- [Activity] The response must contain every line below in which "cmap" appears.

- [Material for this exercise]
□ □ □
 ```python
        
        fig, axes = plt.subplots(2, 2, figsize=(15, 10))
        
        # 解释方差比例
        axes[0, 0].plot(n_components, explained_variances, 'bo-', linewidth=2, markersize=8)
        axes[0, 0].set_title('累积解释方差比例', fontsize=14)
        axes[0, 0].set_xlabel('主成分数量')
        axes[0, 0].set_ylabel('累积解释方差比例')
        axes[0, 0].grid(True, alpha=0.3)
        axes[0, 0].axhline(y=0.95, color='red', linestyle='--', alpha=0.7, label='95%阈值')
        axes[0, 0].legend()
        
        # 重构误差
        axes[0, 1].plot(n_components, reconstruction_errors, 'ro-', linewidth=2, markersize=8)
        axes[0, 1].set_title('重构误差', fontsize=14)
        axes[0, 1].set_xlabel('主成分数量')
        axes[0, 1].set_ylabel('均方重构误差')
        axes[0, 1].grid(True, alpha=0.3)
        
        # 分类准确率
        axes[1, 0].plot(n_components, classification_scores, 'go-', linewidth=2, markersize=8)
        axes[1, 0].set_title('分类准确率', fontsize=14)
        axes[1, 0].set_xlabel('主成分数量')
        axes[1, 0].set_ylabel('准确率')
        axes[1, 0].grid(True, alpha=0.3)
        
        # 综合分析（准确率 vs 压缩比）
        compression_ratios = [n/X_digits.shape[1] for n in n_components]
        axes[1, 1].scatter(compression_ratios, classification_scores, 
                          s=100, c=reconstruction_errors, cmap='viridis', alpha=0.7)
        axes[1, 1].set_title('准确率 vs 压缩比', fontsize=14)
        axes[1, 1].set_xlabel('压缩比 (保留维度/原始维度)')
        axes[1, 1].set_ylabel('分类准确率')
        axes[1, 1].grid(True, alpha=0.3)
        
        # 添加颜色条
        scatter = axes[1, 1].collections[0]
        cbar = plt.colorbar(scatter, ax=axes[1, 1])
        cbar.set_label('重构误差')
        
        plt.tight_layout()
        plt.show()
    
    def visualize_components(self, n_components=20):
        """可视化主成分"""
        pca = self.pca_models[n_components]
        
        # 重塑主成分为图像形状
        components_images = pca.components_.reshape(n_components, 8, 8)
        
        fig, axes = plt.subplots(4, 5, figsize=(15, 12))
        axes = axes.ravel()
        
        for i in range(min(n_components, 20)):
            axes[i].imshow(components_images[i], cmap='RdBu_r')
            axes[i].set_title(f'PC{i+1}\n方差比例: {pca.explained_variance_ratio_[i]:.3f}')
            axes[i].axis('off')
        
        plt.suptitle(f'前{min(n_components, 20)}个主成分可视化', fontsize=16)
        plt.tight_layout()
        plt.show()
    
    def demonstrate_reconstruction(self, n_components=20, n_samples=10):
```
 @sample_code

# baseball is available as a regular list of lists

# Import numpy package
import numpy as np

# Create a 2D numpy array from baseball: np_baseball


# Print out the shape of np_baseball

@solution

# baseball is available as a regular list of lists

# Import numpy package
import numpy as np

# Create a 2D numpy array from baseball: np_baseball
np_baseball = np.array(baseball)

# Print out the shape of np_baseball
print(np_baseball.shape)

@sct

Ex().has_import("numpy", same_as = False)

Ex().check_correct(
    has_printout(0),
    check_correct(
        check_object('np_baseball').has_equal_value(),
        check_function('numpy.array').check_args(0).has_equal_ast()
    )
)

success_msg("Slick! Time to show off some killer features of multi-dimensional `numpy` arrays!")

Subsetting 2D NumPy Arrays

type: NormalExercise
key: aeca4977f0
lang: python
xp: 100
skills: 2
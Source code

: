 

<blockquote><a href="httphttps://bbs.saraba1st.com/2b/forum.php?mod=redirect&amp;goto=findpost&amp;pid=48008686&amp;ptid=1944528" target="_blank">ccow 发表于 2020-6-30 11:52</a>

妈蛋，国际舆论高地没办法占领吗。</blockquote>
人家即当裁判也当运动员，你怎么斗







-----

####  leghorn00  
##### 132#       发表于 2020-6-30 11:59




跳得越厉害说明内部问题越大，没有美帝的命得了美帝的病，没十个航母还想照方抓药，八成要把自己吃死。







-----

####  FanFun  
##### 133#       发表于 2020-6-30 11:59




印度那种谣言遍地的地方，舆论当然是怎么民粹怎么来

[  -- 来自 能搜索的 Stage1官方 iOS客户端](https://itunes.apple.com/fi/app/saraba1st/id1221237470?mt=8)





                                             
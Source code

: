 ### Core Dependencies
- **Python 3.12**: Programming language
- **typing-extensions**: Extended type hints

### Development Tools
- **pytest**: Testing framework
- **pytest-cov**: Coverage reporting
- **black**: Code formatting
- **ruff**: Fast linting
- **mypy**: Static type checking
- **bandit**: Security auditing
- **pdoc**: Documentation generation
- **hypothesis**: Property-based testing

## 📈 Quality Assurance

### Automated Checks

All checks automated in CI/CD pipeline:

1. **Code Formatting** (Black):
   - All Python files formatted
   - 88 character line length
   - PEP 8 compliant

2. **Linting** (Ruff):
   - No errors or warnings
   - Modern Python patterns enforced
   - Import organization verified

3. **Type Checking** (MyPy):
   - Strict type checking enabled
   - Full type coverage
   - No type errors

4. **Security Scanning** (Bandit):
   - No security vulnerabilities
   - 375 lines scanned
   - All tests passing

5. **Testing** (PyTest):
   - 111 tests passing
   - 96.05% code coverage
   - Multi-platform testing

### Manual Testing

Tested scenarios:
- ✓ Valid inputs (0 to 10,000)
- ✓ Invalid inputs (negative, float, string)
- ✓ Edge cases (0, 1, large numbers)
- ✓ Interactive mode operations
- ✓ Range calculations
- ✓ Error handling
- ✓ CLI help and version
□ □ □
- [Response for this exercise]
                          s=100, c=reconstruction_errors, cmap='viridis', alpha=0.7)
            axes[i].imshow(components_images[i], cmap='RdBu_r')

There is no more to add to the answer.